**REQUIRED WORK**
Copy out each line of the listing below in which the string "SBCS" occurs.

**AVAILABLE DATA**

• • • • •

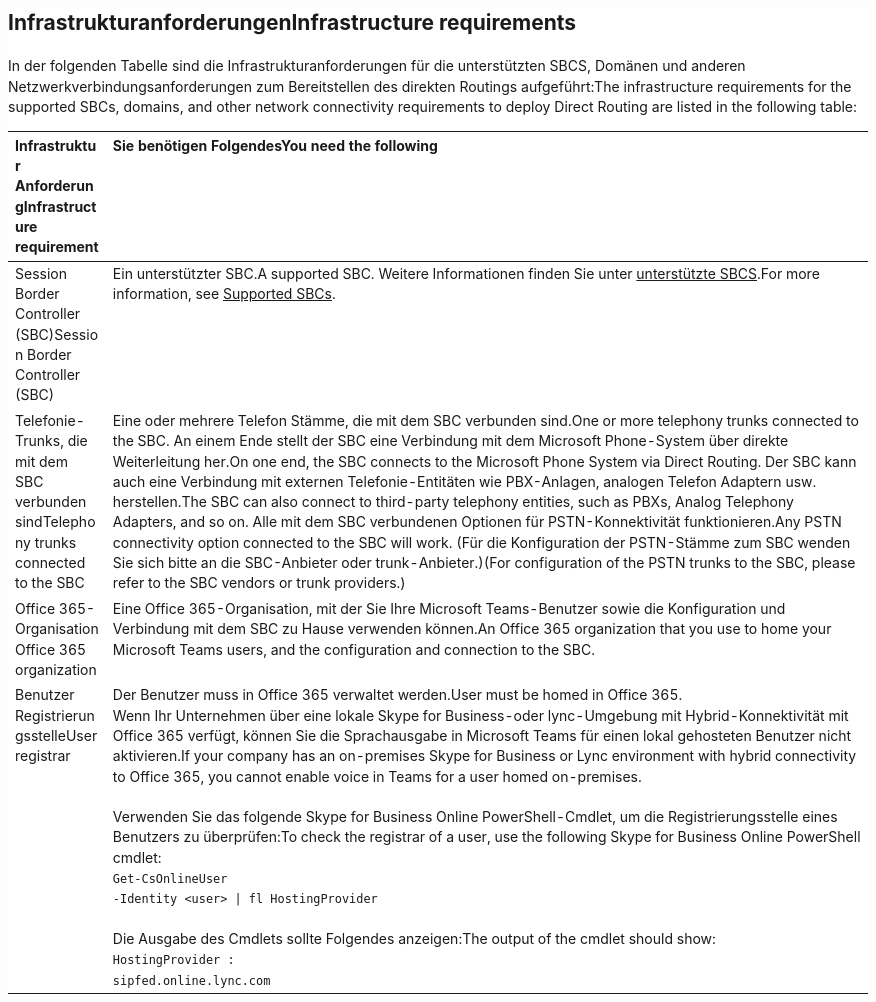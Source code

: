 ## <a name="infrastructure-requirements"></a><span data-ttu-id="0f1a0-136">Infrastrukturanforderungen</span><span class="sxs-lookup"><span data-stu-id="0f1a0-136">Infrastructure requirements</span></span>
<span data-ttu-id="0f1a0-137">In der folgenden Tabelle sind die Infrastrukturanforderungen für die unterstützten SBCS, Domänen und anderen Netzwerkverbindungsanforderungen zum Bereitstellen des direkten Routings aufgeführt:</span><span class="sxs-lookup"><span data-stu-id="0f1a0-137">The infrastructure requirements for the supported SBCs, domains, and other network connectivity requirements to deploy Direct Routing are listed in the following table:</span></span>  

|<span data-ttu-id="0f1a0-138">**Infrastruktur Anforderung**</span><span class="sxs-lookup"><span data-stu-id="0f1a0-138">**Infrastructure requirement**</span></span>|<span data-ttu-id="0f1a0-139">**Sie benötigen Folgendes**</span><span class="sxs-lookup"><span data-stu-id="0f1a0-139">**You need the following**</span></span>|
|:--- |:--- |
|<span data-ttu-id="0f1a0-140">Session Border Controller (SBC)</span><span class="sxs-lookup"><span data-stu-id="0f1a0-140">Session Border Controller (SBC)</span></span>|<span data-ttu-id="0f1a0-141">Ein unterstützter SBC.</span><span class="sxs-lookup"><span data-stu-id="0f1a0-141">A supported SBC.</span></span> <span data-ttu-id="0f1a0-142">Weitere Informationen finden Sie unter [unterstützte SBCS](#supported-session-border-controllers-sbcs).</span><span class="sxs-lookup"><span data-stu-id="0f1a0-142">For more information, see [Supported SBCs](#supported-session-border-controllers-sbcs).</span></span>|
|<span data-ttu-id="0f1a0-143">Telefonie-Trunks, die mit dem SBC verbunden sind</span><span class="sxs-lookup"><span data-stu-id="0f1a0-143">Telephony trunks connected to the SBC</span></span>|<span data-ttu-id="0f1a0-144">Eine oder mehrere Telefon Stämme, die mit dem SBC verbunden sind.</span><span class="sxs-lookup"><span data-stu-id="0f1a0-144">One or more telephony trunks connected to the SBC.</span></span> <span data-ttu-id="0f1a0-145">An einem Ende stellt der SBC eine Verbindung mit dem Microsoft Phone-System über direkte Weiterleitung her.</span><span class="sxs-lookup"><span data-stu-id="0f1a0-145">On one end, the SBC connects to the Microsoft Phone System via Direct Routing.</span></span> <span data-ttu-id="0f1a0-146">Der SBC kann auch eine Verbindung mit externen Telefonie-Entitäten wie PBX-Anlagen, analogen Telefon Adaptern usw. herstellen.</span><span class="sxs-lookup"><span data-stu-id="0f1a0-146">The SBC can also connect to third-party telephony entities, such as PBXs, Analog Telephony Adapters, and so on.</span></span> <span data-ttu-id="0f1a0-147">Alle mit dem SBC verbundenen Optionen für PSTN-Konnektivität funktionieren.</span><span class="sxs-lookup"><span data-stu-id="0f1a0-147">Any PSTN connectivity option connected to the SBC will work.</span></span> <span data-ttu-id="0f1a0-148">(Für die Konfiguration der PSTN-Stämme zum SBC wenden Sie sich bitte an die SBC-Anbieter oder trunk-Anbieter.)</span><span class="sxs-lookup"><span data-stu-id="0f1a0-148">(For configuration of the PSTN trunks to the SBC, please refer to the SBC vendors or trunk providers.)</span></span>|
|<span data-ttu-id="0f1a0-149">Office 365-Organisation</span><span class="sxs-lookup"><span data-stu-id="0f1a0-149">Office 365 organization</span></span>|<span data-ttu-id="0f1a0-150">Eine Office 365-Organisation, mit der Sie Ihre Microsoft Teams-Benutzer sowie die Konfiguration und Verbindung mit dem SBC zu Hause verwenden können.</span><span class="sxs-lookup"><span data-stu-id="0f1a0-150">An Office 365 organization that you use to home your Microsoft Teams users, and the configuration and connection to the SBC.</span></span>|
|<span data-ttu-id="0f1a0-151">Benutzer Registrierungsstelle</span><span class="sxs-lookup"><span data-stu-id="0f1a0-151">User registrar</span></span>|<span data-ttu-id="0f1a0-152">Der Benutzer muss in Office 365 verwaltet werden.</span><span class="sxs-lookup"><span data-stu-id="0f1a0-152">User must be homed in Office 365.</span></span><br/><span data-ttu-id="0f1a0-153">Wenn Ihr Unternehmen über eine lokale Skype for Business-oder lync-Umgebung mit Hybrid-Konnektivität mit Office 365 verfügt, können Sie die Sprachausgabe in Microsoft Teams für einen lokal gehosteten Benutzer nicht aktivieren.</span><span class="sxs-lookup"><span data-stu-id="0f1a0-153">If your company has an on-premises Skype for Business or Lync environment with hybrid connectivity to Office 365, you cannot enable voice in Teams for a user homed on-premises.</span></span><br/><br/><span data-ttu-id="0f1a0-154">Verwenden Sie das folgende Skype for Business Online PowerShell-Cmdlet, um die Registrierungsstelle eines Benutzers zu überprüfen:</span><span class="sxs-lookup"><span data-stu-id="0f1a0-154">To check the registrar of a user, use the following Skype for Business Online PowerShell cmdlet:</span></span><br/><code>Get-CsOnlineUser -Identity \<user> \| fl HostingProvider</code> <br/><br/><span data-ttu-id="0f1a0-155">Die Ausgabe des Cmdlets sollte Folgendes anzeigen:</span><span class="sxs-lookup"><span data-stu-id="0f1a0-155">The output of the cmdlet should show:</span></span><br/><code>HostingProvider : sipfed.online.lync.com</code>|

• • • • •

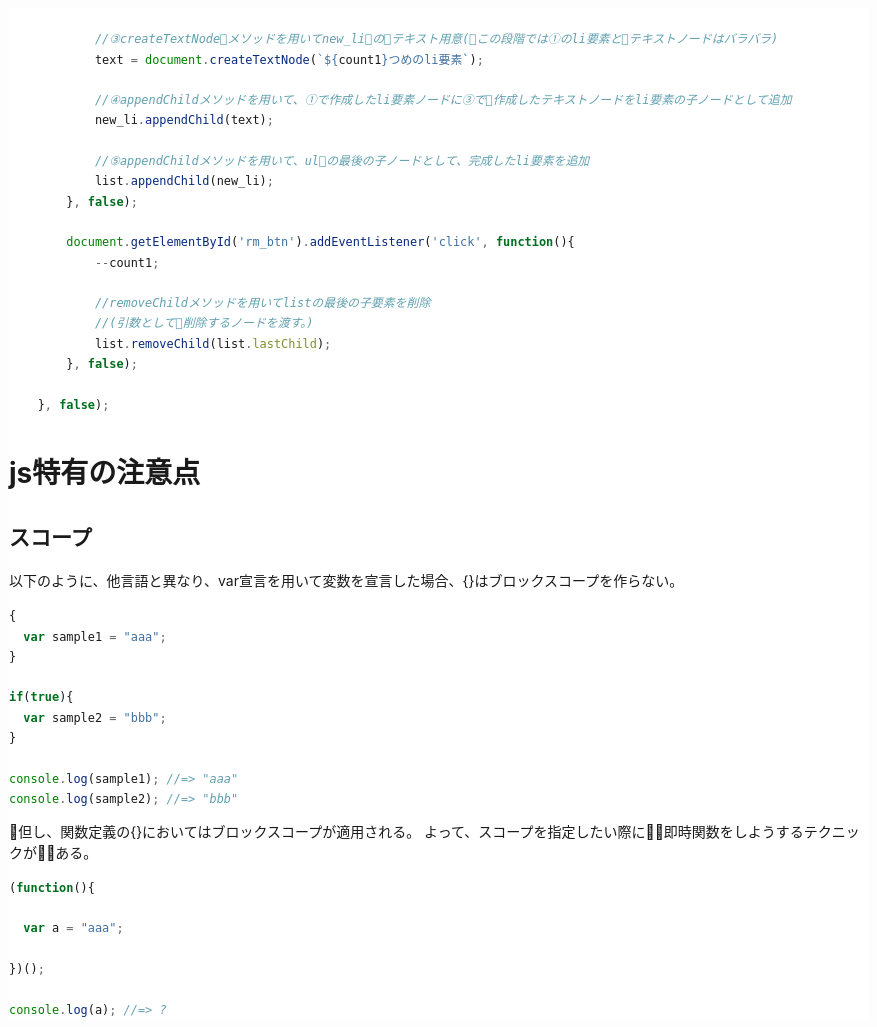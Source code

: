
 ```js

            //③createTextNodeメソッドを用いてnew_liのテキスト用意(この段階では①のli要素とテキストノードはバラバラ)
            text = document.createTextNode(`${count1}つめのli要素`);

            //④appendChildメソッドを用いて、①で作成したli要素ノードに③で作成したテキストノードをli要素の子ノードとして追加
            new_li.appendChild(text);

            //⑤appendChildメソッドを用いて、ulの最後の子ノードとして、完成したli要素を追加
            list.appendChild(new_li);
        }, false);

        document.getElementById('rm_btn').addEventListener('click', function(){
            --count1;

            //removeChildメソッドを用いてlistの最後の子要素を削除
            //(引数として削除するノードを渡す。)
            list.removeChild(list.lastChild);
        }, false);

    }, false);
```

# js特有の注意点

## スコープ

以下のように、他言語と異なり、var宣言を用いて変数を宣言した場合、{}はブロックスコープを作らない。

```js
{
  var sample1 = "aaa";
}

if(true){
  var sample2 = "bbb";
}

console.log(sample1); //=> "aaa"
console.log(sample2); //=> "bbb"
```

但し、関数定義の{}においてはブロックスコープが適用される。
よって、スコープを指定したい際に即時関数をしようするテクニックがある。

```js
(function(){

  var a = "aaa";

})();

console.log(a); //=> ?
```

• • • • •

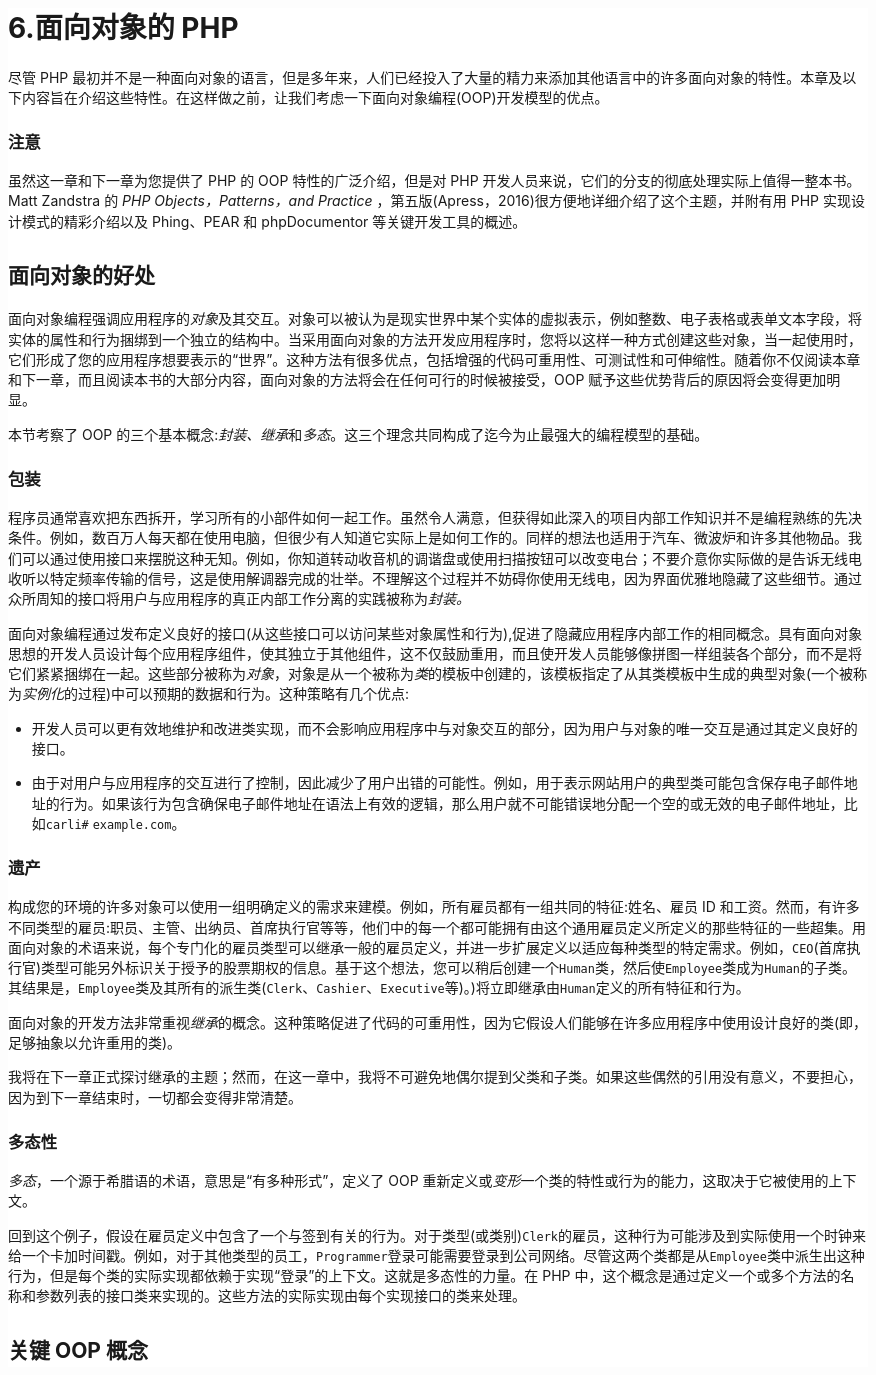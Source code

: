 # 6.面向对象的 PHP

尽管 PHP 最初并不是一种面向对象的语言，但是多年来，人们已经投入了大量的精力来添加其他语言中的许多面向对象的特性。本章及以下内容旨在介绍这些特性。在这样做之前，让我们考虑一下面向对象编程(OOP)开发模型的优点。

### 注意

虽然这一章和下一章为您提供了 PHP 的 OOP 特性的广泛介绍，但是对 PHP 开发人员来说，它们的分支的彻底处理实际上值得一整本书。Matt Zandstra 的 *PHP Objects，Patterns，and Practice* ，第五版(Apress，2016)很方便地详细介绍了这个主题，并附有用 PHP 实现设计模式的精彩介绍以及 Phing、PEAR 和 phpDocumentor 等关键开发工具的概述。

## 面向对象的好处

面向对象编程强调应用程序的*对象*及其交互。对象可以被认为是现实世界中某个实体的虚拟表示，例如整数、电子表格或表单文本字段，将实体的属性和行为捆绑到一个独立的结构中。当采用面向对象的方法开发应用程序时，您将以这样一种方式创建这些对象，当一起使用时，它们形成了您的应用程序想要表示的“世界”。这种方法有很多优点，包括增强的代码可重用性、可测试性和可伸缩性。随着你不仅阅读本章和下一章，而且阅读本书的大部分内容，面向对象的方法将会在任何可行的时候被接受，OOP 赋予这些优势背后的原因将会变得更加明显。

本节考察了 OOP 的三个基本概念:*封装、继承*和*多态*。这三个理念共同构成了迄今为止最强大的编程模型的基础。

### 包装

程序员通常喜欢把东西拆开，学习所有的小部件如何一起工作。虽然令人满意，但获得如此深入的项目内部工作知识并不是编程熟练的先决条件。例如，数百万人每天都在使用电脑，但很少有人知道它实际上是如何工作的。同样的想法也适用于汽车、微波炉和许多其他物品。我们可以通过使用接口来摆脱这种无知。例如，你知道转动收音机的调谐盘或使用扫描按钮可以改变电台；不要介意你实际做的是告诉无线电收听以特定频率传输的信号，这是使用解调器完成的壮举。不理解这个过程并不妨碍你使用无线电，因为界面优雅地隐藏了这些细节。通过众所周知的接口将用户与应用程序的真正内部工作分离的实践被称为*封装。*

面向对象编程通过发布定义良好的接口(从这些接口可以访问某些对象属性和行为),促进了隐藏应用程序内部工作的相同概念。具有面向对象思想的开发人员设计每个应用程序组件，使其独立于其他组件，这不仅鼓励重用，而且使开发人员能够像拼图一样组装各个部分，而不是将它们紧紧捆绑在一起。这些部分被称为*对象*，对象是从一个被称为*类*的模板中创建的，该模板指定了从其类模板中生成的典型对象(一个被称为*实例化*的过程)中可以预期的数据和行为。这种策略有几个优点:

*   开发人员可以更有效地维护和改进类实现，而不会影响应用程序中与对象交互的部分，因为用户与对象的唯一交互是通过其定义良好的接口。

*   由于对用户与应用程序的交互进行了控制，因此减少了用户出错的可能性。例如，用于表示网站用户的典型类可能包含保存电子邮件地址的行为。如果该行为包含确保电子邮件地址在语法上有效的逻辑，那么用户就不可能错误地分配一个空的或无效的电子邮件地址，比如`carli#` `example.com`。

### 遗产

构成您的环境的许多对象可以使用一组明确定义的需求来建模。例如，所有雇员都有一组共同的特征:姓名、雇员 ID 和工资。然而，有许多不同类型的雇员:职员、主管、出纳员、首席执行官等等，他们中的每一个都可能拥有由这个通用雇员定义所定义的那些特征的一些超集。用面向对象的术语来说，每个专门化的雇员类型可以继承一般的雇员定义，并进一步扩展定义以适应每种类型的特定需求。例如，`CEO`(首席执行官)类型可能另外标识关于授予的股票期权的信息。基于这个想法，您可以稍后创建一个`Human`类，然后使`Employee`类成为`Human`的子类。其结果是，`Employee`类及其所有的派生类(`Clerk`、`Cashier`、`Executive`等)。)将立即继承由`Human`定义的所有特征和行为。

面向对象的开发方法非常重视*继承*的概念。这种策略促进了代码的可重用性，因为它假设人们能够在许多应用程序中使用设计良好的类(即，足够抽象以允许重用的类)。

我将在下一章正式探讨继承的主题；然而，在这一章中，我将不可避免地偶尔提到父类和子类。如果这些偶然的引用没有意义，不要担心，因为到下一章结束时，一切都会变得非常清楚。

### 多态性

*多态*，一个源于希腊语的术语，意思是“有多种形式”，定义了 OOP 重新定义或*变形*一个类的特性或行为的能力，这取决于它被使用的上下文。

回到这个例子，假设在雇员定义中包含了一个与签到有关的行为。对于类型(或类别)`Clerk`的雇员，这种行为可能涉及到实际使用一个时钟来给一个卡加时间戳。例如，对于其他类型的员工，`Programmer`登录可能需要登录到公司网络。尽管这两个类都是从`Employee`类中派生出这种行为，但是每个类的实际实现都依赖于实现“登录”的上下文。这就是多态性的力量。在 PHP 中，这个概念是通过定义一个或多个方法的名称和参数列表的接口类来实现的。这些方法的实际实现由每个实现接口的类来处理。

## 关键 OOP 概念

• • • • •

**SOLUTION FOR THIS TASK**
<span data-ttu-id="0f1a0-137">In der folgenden Tabelle sind die Infrastrukturanforderungen für die unterstützten SBCS, Domänen und anderen Netzwerkverbindungsanforderungen zum Bereitstellen des direkten Routings aufgeführt:</span><span class="sxs-lookup"><span data-stu-id="0f1a0-137">The infrastructure requirements for the supported SBCs, domains, and other network connectivity requirements to deploy Direct Routing are listed in the following table:</span></span>  
|<span data-ttu-id="0f1a0-140">Session Border Controller (SBC)</span><span class="sxs-lookup"><span data-stu-id="0f1a0-140">Session Border Controller (SBC)</span></span>|<span data-ttu-id="0f1a0-141">Ein unterstützter SBC.</span><span class="sxs-lookup"><span data-stu-id="0f1a0-141">A supported SBC.</span></span> <span data-ttu-id="0f1a0-142">Weitere Informationen finden Sie unter [unterstützte SBCS](#supported-session-border-controllers-sbcs).</span><span class="sxs-lookup"><span data-stu-id="0f1a0-142">For more information, see [Supported SBCs](#supported-session-border-controllers-sbcs).</span></span>|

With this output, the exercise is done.